Glancing over a general article about mortgages will bring a lot of questions to your mind concerning foreclosure. Millions all over our great country are unemployed and struggling. Millions are at risk of losing their homes right under their feet. The news doesn’t provide much comfort too. Many powerful officials have speculated that the house market is going to get worse before it gets better.

Many powerful banks stand behind our trusted mortgages, Wells-Fargo, Chase, and Capitol One just to name a few. Mortgage is described in Webster’s dictionary as the pledging of property to a creditor as collateral or security for the payment of a debt.Which in simple terms means buying your house through a bank via a loan, and if you default in payments the bank has the right to seize back the property. With having to pay back to the bank, there are legal litigations that have to be filed. The litigations state that if you default for a consecutive period of time the bank can then take ownership over your property. There are a few things we can do to cease the foreclosure on our own property. We can choose to refinance, apply for a reverse mortgage, or a loan modification.

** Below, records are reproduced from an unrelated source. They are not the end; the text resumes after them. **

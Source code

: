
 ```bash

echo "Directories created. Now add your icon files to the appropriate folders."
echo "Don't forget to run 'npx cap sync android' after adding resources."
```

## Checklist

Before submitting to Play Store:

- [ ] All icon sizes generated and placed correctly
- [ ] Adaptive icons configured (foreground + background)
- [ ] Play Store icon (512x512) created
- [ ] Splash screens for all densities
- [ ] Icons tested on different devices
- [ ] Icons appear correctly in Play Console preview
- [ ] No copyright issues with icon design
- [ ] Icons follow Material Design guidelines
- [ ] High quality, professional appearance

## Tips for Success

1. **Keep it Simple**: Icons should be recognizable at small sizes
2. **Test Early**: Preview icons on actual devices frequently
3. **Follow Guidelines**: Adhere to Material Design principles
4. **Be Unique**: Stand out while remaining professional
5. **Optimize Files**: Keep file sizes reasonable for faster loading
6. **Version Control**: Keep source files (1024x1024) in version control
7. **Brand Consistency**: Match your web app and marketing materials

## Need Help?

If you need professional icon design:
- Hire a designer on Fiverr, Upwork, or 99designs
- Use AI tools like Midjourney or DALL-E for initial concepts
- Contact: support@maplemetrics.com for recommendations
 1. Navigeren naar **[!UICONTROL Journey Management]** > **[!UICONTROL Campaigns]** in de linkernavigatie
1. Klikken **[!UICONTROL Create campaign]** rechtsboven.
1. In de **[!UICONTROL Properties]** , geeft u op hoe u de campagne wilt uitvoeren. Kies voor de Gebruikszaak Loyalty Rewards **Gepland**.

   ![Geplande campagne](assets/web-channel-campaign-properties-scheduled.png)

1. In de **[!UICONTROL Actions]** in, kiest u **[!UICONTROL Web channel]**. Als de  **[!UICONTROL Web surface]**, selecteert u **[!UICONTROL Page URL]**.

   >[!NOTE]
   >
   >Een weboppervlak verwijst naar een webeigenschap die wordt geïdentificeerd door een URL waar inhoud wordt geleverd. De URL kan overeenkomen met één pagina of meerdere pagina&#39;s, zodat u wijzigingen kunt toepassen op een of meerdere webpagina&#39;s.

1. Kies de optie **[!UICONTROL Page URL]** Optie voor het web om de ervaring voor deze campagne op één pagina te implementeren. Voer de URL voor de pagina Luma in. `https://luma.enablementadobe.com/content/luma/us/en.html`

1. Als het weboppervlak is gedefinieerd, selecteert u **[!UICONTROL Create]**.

Refinancing your mortgage means paying off your existing mortgage and signing a loan to get a new mortgage. Many people choose to refinance their mortgage in hopes of getting a lower percentage of interest added to their current amount. For instance, say your mortgage was $600.00 dollars and you were paying 12% in interest your payment would actually be $672.00 dollars per month. With doing a refinance on your mortgage you could drop that percentage of interest lower, say to 3% which would leave you paying $618.00 per month. Refinancing is supposed to drop the rate of interest you pay on your property yearly and therefore reduce your monthly mortgage rate.

A reverse mortgage is a home loan that allows homeowners to convert a portion of the equity in the home into cash and pay off an existing mortgage. Reverse mortgage is another version of a loan however, and the money will be gathered from your estate if you were to die or move. A concern about reverse mortgage is it increases the debt you have on your home, equity pretty much dissipates, and the upfront cost can put a huge dent in your pocketbook.

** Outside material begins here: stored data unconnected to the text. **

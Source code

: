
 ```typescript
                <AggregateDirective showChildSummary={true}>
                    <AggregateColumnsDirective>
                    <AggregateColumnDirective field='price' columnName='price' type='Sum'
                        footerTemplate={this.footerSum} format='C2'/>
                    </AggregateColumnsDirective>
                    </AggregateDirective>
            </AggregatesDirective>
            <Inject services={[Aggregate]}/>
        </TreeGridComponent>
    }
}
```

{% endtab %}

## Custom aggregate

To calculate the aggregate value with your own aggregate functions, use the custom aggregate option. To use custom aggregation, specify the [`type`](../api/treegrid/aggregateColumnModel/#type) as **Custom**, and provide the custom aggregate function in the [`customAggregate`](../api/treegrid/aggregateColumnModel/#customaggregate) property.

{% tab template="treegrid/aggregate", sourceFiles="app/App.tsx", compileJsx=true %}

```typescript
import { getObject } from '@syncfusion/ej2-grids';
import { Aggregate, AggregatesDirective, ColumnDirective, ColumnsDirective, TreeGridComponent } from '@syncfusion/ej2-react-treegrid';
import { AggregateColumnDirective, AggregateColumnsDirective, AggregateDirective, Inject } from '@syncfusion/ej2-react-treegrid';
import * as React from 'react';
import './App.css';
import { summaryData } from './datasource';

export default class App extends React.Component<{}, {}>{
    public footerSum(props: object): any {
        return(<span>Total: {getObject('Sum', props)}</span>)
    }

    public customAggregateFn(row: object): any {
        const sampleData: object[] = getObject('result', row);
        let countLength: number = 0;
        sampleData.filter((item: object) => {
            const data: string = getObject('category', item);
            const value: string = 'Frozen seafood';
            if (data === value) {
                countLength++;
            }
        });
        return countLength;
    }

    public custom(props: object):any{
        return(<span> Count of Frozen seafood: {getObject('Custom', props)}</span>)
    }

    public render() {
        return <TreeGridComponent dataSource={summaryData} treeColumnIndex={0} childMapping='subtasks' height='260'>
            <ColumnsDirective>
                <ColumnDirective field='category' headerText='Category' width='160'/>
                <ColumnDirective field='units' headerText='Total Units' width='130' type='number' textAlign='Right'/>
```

Loan modifications have become America’s bailout to the mortgage crisis. A loan medication is obtainable by going through your lender or owner for your existing mortgage. This saves people time and money comparative to refinancing. With a loan modification instead of looking for a new loan you’re simply modifying your existing loan. To be considered for a loan modification you need documented proof of a financial hardship you are facing. You would have to be behind 3 payments, and have not filed bankruptcy. Applying is simple as well; you just go to the lender or primary service that owns your mortgage.

The economy is in shambles right now, and every American can clearly see that. Whichever one suites you is worth a try, if it will provide your family with a stable home environment. With the economy in shambles, no one really knows what more is to come. With the solutions, remember there may sometime be a downfall, so be particular in what you think will work for you.